A little CSS fiddling, and voila!

Google Buzz Widget Image

The only thing is that some stuff I really want sits in the other 20%:

  • the (admittedly lightweight) formatting from the original Buzz
  • the links I share
  • the images I post to Flickr.

I don’t blame Google Buzz Widget for not having that information. It uses a Google service which does not yet provide those details. To get at that information today I’ll need to directly access the original feed, not the feed as translated by a service. Since I’m the sort of guy that enjoys reinventing wheels, I’ll put something together myself.

My site runs on a shared host, and the freshest language available to me on that host is PHP. I’m not a huge fan of the language, but I am pragmatic. If the most convenient tool available is PHP, then that’s what I’ll use.
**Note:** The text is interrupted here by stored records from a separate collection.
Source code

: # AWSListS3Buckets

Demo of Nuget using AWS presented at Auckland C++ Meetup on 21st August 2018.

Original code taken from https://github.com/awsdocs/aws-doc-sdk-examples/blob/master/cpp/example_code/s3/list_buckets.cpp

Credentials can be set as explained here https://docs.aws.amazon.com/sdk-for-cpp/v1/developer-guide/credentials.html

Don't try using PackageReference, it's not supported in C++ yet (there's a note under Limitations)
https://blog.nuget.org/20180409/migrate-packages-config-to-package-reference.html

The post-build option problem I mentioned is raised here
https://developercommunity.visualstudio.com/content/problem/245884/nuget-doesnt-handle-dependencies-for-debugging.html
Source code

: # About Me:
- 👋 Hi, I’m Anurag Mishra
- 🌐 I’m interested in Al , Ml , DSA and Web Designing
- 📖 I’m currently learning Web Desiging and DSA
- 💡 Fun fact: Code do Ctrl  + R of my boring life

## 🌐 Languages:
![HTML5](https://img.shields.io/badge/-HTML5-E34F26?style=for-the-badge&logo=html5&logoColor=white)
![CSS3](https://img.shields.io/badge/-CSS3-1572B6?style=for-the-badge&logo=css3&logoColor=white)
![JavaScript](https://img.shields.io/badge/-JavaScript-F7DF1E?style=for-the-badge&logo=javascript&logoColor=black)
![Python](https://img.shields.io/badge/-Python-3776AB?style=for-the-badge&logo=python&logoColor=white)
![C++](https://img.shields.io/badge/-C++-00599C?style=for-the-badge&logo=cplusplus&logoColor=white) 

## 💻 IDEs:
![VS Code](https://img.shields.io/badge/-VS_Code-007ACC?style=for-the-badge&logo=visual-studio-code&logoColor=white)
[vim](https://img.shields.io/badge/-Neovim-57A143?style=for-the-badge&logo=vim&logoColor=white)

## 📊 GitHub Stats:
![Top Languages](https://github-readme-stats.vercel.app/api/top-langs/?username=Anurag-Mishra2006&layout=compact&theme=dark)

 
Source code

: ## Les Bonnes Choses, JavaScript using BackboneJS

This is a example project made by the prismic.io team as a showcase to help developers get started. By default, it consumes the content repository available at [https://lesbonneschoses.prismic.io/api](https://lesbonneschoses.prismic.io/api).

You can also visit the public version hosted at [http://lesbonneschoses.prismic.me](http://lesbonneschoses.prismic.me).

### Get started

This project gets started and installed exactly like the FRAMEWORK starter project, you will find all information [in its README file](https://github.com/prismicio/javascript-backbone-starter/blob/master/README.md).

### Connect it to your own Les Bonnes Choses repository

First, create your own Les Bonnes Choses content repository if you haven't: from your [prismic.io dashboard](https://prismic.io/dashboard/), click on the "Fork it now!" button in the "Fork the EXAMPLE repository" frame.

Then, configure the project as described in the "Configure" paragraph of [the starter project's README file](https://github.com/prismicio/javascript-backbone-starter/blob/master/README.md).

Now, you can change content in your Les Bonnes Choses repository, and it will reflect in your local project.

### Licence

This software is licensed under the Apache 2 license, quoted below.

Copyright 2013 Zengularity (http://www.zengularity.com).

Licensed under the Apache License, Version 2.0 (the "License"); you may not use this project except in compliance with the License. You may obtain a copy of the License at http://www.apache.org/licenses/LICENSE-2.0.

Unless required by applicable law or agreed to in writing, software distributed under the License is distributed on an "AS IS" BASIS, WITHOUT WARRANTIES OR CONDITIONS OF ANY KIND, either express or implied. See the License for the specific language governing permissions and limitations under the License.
If they had mod_perlite, it would be a significantly different story. Oh well. Let’s begin.

Start!

The initial local development will be on the home Mac, running OS X 10.5 and PHP 5.2.11. My Web host supports newer versions of PHP - all the way up to 6 - but I’m not going to worry about it today.

Grab my own copy of the feed

All right. I know for a fact that I’m going to be loading and manipulating this data a lot during the initial stage of development. I might as well grab a copy of the Buzz XML feed and work with it locally. That will save a bit of time and network load. Hey, every second counts.

Buzz feed URLs follow a simple pattern, with your username inserted at the approproate place.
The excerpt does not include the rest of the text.